Our other major opener is Get Hard, the buddy comedy with Kevin Hart and Will Ferrell. After advertising the life out of it and being subject to catcalls about the content, it was going to be interesting to see how audiences respond. Lastly, we get something we hardly see anymore – an unexpected, last-minute expansion of a VOD title in It Follows, the very well-reviewed horror title released by Radius and The Weinstein Company. Could it translate a $10,000 venue average last weekend into a decent wider opening this weekend?
As expected, our number one film is Home, the animated feature distributed by Fox and made by DreamWorks Animation. Since the release of Madagascar 3: Escape to Africa in 2012, DreamWorks Animation has struggled, releasing a crop of so-so releases that, while not being out-and-out flops, have left the company with a series of write-downs they couldn’t afford. Those films include Rise of the Guardians, which earned $306 million worldwide against a $145 million production budget; Turbo, which earned $282 million versus a $135 million budget; Mr. Peabody & Sherman, which had a $145 million budget and earned $272 million worldwide; and Penguins of Madagascar, which earned $370 million worldwide against a $132 million budget.
The studio had two hits: The Croods, earning $587 million worldwide against a $135 million budget; and How To Train Your Dragon 2, which earned $618 million internationally against a $145 million budget. While the hits were decent, they didn’t make up for the drag caused by four films that cost a combined $557 million, and earned $1.23 billion. While the cost versus revenue might look good on paper, it’s important to keep in mind that DreamWorks has to share revenues with the distributor, Fox, which means they have to do even better than the "three times the budget" multiplier we normally see to earn a profit.

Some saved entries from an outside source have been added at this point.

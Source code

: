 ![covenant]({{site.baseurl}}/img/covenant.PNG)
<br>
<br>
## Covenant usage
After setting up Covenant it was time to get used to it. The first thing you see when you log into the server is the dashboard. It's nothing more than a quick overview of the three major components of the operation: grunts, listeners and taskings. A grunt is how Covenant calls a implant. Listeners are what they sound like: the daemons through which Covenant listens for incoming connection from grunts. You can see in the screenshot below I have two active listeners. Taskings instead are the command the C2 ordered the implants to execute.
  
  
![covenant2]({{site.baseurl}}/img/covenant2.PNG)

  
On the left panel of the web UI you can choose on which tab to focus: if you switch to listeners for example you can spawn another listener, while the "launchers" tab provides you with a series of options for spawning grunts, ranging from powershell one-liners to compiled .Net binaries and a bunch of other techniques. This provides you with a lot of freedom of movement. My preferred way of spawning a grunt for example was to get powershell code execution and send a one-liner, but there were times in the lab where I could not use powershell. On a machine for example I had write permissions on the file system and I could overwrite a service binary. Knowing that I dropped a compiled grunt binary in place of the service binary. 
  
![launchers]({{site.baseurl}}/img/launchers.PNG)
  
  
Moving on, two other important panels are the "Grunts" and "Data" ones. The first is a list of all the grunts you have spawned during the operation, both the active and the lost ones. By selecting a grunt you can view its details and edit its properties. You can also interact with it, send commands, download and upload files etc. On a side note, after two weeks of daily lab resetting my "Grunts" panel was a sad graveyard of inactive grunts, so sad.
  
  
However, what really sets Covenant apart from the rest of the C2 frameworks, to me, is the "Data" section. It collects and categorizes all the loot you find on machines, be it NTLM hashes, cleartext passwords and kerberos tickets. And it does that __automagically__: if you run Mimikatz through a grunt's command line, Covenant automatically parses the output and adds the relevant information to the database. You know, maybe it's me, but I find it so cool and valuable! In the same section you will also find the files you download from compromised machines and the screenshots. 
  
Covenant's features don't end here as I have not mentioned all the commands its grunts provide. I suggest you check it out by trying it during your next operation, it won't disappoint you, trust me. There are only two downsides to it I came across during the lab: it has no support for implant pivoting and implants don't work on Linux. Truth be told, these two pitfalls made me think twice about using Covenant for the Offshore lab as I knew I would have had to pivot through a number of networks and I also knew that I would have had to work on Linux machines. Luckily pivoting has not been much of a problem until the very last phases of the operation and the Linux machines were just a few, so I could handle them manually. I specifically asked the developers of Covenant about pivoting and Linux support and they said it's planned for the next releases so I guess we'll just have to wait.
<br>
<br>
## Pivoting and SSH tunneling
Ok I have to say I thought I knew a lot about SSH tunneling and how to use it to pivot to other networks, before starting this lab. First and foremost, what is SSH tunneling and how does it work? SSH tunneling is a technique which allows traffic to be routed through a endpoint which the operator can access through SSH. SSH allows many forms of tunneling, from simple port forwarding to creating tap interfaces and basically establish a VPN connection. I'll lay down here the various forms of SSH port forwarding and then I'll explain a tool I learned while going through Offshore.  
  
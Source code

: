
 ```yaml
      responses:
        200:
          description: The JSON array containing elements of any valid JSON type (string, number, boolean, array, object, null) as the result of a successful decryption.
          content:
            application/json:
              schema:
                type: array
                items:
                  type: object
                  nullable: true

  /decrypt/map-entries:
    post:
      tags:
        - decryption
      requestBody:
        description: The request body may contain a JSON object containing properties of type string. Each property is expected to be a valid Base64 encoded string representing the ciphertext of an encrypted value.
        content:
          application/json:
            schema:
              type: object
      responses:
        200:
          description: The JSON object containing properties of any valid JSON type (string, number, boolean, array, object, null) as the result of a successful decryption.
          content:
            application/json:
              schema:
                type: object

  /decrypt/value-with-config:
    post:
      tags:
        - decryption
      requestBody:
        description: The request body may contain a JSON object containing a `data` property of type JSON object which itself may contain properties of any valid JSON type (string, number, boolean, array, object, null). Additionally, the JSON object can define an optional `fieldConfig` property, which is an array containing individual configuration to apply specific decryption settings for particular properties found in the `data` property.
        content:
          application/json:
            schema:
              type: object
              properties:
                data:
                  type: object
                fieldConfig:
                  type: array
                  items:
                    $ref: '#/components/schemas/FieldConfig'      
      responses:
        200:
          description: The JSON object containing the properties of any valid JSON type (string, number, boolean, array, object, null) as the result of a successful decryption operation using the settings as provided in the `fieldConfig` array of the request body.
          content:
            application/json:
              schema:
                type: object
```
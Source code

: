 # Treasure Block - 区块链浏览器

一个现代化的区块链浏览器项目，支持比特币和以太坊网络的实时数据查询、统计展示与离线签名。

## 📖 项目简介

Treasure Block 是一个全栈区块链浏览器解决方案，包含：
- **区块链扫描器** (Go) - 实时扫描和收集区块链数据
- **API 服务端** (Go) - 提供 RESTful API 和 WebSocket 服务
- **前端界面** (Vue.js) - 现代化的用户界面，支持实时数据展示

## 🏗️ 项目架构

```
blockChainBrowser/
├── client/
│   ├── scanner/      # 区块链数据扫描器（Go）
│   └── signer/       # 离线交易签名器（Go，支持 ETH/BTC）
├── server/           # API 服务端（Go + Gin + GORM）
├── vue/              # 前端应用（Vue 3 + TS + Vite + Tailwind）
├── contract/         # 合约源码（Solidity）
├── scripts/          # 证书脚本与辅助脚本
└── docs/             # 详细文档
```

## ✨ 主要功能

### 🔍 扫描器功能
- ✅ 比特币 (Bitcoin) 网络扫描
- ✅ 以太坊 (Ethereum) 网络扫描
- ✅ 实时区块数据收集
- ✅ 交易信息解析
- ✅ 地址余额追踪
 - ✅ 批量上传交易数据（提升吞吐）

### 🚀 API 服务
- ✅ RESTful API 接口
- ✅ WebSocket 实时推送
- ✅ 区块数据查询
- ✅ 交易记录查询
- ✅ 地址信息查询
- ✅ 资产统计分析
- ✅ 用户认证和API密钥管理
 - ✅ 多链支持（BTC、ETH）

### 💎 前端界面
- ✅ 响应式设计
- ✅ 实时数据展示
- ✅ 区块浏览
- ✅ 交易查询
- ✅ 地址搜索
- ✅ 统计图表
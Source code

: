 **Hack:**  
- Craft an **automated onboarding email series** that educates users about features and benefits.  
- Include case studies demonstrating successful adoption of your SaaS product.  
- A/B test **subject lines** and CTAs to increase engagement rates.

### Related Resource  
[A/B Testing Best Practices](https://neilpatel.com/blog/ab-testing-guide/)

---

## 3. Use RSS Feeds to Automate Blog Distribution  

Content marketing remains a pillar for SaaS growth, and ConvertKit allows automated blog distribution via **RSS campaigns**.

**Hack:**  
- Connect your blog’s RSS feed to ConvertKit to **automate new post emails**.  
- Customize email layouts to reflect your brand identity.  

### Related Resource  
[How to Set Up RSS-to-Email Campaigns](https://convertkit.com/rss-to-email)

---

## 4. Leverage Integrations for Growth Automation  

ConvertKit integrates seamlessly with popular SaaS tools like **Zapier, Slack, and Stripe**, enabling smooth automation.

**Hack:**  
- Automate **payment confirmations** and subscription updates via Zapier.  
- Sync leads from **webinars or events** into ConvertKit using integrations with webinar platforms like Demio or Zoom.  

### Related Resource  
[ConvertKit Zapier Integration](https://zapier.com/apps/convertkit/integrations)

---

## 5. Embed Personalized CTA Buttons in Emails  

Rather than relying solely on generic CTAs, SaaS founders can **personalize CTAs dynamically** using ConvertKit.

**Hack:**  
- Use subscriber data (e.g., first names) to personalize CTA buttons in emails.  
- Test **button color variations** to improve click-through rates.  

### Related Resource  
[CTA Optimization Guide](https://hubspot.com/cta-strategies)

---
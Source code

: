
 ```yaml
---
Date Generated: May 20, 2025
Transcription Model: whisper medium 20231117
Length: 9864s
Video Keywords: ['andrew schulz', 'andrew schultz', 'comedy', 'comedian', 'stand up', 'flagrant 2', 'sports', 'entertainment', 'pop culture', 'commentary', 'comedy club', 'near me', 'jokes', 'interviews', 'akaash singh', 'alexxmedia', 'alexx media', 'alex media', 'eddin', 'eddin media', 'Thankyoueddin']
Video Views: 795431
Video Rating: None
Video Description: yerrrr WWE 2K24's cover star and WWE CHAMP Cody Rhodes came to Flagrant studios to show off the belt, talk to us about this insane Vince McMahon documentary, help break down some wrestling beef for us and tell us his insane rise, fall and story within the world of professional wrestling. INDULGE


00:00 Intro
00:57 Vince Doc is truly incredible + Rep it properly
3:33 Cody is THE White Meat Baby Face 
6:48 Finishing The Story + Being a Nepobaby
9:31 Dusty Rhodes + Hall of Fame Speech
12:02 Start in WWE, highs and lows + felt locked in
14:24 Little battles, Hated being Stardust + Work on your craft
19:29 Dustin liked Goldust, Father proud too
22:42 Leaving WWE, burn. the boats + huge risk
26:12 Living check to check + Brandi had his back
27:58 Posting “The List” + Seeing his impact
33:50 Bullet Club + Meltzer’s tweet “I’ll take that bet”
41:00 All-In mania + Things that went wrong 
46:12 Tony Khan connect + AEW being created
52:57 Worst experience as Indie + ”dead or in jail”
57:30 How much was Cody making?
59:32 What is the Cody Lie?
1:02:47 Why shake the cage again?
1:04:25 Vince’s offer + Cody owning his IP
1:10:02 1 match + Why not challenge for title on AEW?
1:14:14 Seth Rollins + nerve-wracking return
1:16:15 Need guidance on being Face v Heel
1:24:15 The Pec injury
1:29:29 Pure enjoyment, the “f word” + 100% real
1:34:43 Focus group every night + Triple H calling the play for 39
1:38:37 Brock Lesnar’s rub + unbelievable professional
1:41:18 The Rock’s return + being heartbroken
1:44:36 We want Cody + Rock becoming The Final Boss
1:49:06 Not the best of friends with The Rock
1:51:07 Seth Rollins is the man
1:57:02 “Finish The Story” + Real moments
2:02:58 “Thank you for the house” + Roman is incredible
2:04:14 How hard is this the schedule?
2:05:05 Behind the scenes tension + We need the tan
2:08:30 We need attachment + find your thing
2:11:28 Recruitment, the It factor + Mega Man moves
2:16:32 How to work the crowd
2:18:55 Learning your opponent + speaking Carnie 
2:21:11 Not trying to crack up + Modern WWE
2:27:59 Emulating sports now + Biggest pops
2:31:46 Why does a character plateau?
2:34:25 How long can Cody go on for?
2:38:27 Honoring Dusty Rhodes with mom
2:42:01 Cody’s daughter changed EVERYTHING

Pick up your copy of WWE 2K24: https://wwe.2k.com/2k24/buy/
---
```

Home needed to break the streak and behave more like a How To Train Your Dragon or The Croods. Once again, DreamWorks spent way too much on another release - this time it was $135 million on a 94 minute animated feature. The studio had to be pleased to see a first day gross of $15 million, with another $650,000 coming from Thursday previews. The opening day almost doubles that of Mr. Peabody & Sherman, which got started with a sad $8 million over an earlier March weekend last year. It’s also healthier than the $10 million Penguins of Madagascar brought in on its first Friday and the $6.6 million turned in by Turbo, although both of these films were Wednesday releases. Home was able to use Spring Break and a lack of animated features (SpongeBob has been out for eight weeks) to its advantage, and score a solid weekend take of $54 million from 3,708 venues. The opening is a solid increase over The Croods ($43.6 million) and How To Train Your Dragon 2 ($49.5 million). Now, Home just needs to find some domestic legs and overseas firepower. One of these will be easy, one might not.